My friend and colleague, John, called me Thursday afternoon with an incredible offer. “Mike, I’m headed to Mission Central to pick up 500 flood buckets. Want to come along? I’m leaving in a couple of hours.” Mission Central is in Mechanicsburg, PA, about an 8 hour trip from here. It is a central warehouse distribution center for United Methodist Committee on Relief, sponsored by the Central Pennsylvania Annual Conference. It houses relief kits, representing thousands of persons putting prayers and caring into the form of health kits, flood buckets, birthing kits and more. As John puts it, we are putting shoe leather to our prayers. How could I turn down such an offer?
Good Friday morning, 1 AM, found us outside the warehouse, dropping off health kits assembled in New England (another story), and loading 504 flood buckets into a trailer and pickup bed. Eric, the director of the center, and another helper, were there to greet us and help us load. I couldn’t help but be inspired by their willingness to come out in the early morning, on their day off, to help out flood victims in New England.

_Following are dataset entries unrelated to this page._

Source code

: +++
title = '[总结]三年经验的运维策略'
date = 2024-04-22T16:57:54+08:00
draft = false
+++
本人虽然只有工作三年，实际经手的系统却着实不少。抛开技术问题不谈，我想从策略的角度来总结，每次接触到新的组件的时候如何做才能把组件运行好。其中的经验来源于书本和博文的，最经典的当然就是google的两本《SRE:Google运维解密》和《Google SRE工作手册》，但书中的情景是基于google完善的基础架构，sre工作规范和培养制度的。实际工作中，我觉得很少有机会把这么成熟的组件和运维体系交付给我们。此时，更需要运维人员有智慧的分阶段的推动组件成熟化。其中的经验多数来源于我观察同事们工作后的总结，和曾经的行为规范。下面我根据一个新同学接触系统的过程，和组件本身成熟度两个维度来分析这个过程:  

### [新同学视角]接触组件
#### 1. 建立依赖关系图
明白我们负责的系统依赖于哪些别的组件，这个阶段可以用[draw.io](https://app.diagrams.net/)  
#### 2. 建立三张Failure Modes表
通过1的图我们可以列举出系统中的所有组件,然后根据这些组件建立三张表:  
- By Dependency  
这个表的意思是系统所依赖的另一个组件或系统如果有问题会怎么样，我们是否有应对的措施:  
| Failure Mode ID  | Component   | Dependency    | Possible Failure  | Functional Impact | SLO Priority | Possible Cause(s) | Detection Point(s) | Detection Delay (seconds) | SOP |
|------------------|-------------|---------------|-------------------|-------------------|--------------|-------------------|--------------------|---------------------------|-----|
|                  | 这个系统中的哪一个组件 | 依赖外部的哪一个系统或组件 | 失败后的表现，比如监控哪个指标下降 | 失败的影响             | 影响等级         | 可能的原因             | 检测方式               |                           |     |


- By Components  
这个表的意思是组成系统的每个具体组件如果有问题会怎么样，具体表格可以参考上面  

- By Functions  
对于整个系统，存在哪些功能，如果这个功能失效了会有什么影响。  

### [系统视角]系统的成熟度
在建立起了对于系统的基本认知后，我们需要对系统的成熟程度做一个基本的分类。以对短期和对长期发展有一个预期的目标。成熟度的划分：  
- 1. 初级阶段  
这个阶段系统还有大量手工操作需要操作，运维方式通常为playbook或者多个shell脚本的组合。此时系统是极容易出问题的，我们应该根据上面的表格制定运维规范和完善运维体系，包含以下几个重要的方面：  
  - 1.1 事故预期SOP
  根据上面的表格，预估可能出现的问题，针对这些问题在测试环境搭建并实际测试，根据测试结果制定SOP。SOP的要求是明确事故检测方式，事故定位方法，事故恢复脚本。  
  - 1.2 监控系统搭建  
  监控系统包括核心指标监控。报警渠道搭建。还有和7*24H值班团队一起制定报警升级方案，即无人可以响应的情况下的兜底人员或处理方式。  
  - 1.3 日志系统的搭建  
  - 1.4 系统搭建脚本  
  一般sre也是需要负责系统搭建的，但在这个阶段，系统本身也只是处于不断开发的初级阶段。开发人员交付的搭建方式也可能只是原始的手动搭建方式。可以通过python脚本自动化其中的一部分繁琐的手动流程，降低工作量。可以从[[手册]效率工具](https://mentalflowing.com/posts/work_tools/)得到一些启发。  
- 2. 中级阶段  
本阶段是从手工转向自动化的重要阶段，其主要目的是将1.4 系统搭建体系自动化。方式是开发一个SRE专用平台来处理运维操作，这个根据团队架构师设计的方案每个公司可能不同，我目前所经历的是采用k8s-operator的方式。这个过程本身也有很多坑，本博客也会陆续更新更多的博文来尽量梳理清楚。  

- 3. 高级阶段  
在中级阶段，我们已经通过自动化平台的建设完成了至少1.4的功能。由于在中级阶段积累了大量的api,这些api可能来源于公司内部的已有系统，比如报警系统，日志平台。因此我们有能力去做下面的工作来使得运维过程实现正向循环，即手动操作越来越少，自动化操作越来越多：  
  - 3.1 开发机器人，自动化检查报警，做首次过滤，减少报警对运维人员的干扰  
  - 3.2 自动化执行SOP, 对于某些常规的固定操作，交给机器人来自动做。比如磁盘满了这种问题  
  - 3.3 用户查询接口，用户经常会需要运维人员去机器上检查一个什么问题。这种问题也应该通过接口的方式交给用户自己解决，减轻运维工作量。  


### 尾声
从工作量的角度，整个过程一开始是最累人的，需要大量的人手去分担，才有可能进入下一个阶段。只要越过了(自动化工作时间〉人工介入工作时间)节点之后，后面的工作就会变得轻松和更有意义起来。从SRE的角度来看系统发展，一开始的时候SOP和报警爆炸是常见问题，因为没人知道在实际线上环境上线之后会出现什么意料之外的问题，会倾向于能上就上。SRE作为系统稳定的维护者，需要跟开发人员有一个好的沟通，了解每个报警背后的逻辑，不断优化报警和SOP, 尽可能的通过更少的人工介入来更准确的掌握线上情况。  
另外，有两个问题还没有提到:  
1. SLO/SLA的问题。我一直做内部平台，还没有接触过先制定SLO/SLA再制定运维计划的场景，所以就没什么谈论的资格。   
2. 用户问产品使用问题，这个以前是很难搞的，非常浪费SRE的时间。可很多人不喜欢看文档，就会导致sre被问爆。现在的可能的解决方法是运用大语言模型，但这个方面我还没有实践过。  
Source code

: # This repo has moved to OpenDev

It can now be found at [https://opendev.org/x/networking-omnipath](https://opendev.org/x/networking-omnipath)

By the way, a flood bucket contains things like trash bags, bleach, rags, detergents, gloves, and more in a five gallon pail with a lid on top. It won’t make everything alright for a flood victim. But it will help them get a start on the hard task of clean up. Just maybe it might also say that someone cares. (Prayers with shoe leather on them)
After a couple of hours sleep, we were off that same day to deliver the buckets to a food bank in Providence, RI and a Salvation Army church in New Bedford, MA. They would continue the shoe leather prayer, passing the buckets to persons in need.
All this made me wonder, what if we made shoe leather prayer a primary sign of following Jesus? What if Christians became known primarily is those persons who put flesh to their prayers?